PROBLEM STATEMENT - Retype only the lines from the top of the records to the line with "While I tried", including that line but none of the pictures.

PROVIDED INFORMATION -
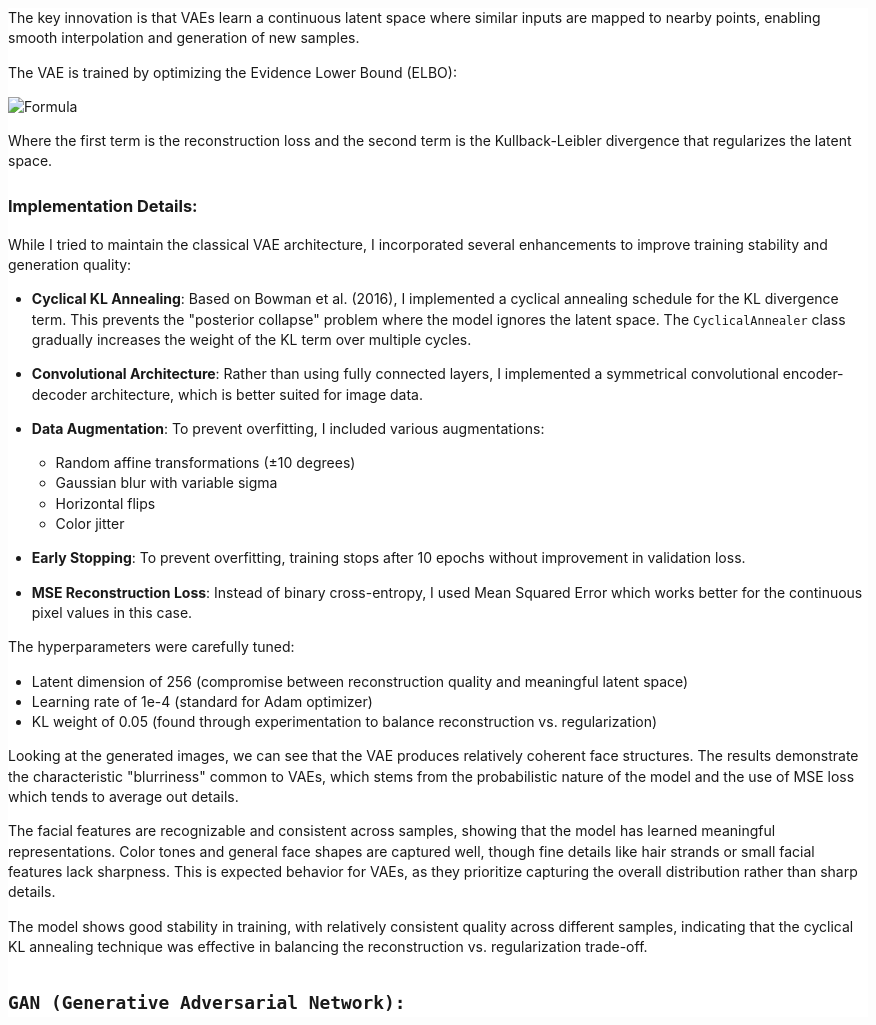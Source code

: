 The key innovation is that VAEs learn a continuous latent space where similar inputs are mapped to nearby points, enabling smooth interpolation and generation of new samples.

The VAE is trained by optimizing the Evidence Lower Bound (ELBO):

![Formula](https://latex.codecogs.com/svg.image?$\mathcal{L}(\theta,\phi;x)=\mathbb{E}{q{\phi}(z|x)}[\log&space;p_{\theta}(x|z)]-D_{\text{KL}}(q_{\phi}(z|x)\parallel&space;p(z))$)

Where the first term is the reconstruction loss and the second term is the Kullback-Leibler divergence that regularizes the latent space.

### Implementation Details:

While I tried to maintain the classical VAE architecture, I incorporated several enhancements to improve training stability and generation quality:

- **Cyclical KL Annealing**: Based on Bowman et al. (2016), I implemented a cyclical annealing schedule for the KL divergence term. This prevents the "posterior collapse" problem where the model ignores the latent space. The `CyclicalAnnealer` class gradually increases the weight of the KL term over multiple cycles.

- **Convolutional Architecture**: Rather than using fully connected layers, I implemented a symmetrical convolutional encoder-decoder architecture, which is better suited for image data.

- **Data Augmentation**: To prevent overfitting, I included various augmentations:
  - Random affine transformations (±10 degrees)
  - Gaussian blur with variable sigma
  - Horizontal flips
  - Color jitter

- **Early Stopping**: To prevent overfitting, training stops after 10 epochs without improvement in validation loss.

- **MSE Reconstruction Loss**: Instead of binary cross-entropy, I used Mean Squared Error which works better for the continuous pixel values in this case.

The hyperparameters were carefully tuned:
- Latent dimension of 256 (compromise between reconstruction quality and meaningful latent space)
- Learning rate of 1e-4 (standard for Adam optimizer)
- KL weight of 0.05 (found through experimentation to balance reconstruction vs. regularization)


Looking at the generated images, we can see that the VAE produces relatively coherent face structures. The results demonstrate the characteristic "blurriness" common to VAEs, which stems from the probabilistic nature of the model and the use of MSE loss which tends to average out details.

The facial features are recognizable and consistent across samples, showing that the model has learned meaningful representations. Color tones and general face shapes are captured well, though fine details like hair strands or small facial features lack sharpness. This is expected behavior for VAEs, as they prioritize capturing the overall distribution rather than sharp details.

The model shows good stability in training, with relatively consistent quality across different samples, indicating that the cyclical KL annealing technique was effective in balancing the reconstruction vs. regularization trade-off.

## `GAN (Generative Adversarial Network):`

WORKED SOLUTION -
Source code

: The key innovation is that VAEs learn a continuous latent space where similar inputs are mapped to nearby points, enabling smooth interpolation and generation of new samples.

The VAE is trained by optimizing the Evidence Lower Bound (ELBO):

![Formula](https://latex.codecogs.com/svg.image?$\mathcal{L}(\theta,\phi;x)=\mathbb{E}{q{\phi}(z|x)}[\log&space;p_{\theta}(x|z)]-D_{\text{KL}}(q_{\phi}(z|x)\parallel&space;p(z))$)

Where the first term is the reconstruction loss and the second term is the Kullback-Leibler divergence that regularizes the latent space.

### Implementation Details:

While I tried to maintain the classical VAE architecture, I incorporated several enhancements to improve training stability and generation quality:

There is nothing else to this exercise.